The sad reality is they do not stop, all together, an episode from occuring. We will swing from high to low with Bipolar, when we least expect it. Some manage to go long periods of stability then hit a depressive/manic episode whilst for some like me I have been cycling pretty rapidly.

I'm sorry that you've been having mixed episodes. They suck. They really do. Sometimes I don't know if they're worse / better than depression / hypo then I remind myself they all suck and make us feel pretty miserable in the long run. I think that we all just want that "stable" feeling, no matter how subjective and unique that term stable is for each and every one of us.

Judging by how your mood state is coming across in the post, with no disrespect meant, I'm feeling a lot of frustration and a touch of anger coming through. I merely mention this because I'm inclined to 100% agree with you; you're seeming a bit mixed at the moment.

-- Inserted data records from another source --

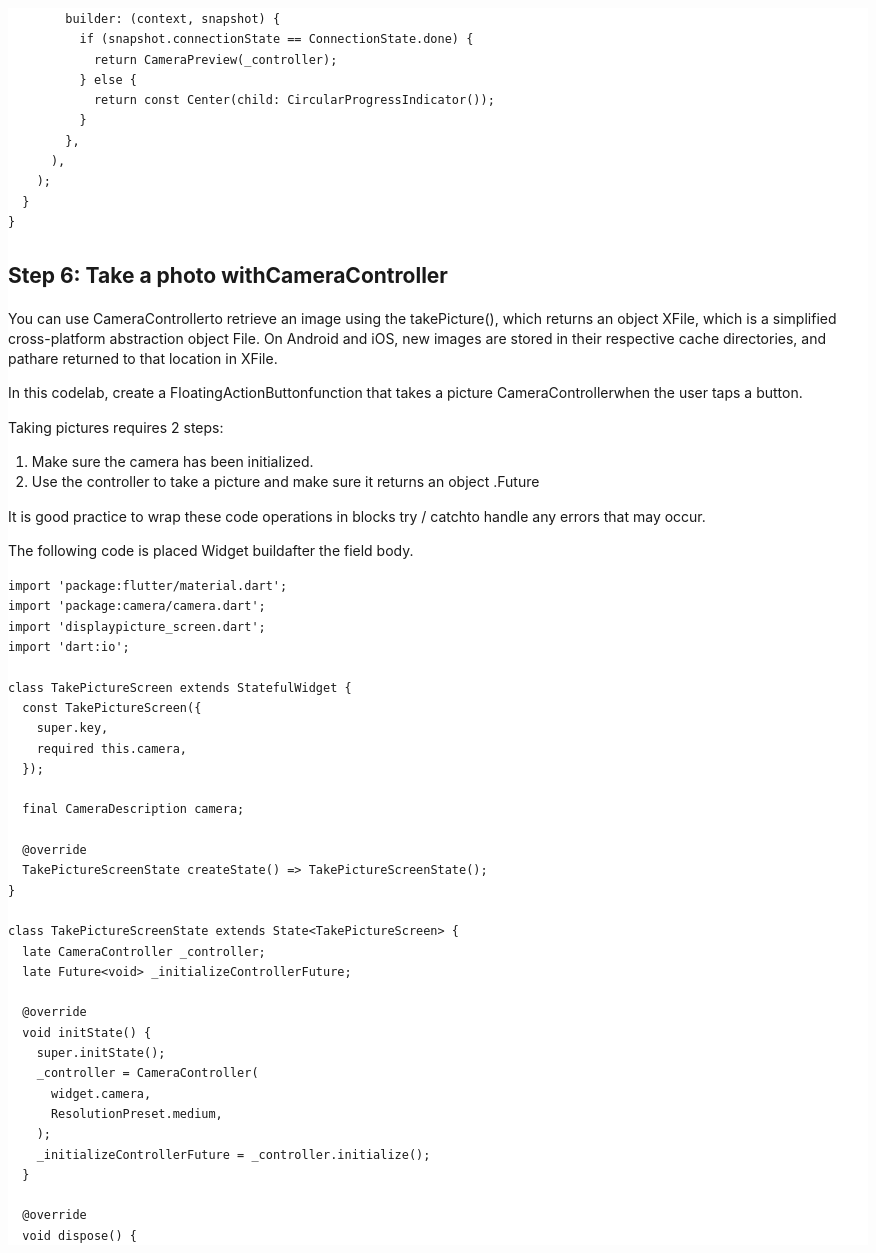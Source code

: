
 ```dart:
        builder: (context, snapshot) {
          if (snapshot.connectionState == ConnectionState.done) {
            return CameraPreview(_controller);
          } else {
            return const Center(child: CircularProgressIndicator());
          }
        },
      ),
    );
  }
}
```

## Step 6: Take a photo withCameraController
You can use CameraControllerto retrieve an image using the takePicture(), which returns an object XFile, which is a simplified cross-platform abstraction object File. On Android and iOS, new images are stored in their respective cache directories, and pathare returned to that location in XFile.

In this codelab, create a FloatingActionButtonfunction that takes a picture CameraControllerwhen the user taps a button.

Taking pictures requires 2 steps:

1. Make sure the camera has been initialized.
2. Use the controller to take a picture and make sure it returns an object .Future

It is good practice to wrap these code operations in blocks try / catchto handle any errors that may occur.

The following code is placed Widget buildafter the field body.

```dart:
import 'package:flutter/material.dart';
import 'package:camera/camera.dart';
import 'displaypicture_screen.dart';
import 'dart:io';

class TakePictureScreen extends StatefulWidget {
  const TakePictureScreen({
    super.key,
    required this.camera,
  });

  final CameraDescription camera;

  @override
  TakePictureScreenState createState() => TakePictureScreenState();
}

class TakePictureScreenState extends State<TakePictureScreen> {
  late CameraController _controller;
  late Future<void> _initializeControllerFuture;

  @override
  void initState() {
    super.initState();
    _controller = CameraController(
      widget.camera,
      ResolutionPreset.medium,
    );
    _initializeControllerFuture = _controller.initialize();
  }

  @override
  void dispose() {
```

That's a huge bugger about the insurance. I can't stand it when we are limited with our health care when we need access to it most. And I think that the therapy has definitely held you in good stead, it kept you going strong since October. I really do think that therapy plays a role for us along with the meds.

It might very well be your worry over your T and the insurance that's making you a bit paranoid about all of this, if not somewhat anxious. Does your T have any strategies for you to use whilst you manage these symptoms?

I think that it's the fear of the unknown that's hitting you hardest at the moment.

In my personal opinion, you've got nothing to lose by asking your pdoc what changes, if any could be made to your med adjustments whilst you work your head around those 2 factors to help you feel a bit at ease. If not, why not. But then again bear in mind your pdoc may say no you can't change anything. So be it. I know you can't see them until November; but could they advise you over the phone ... probably not ... what about a family doctor? Could you see your family doctor and possibly as for advice re the meds that you are on. I'm not sure.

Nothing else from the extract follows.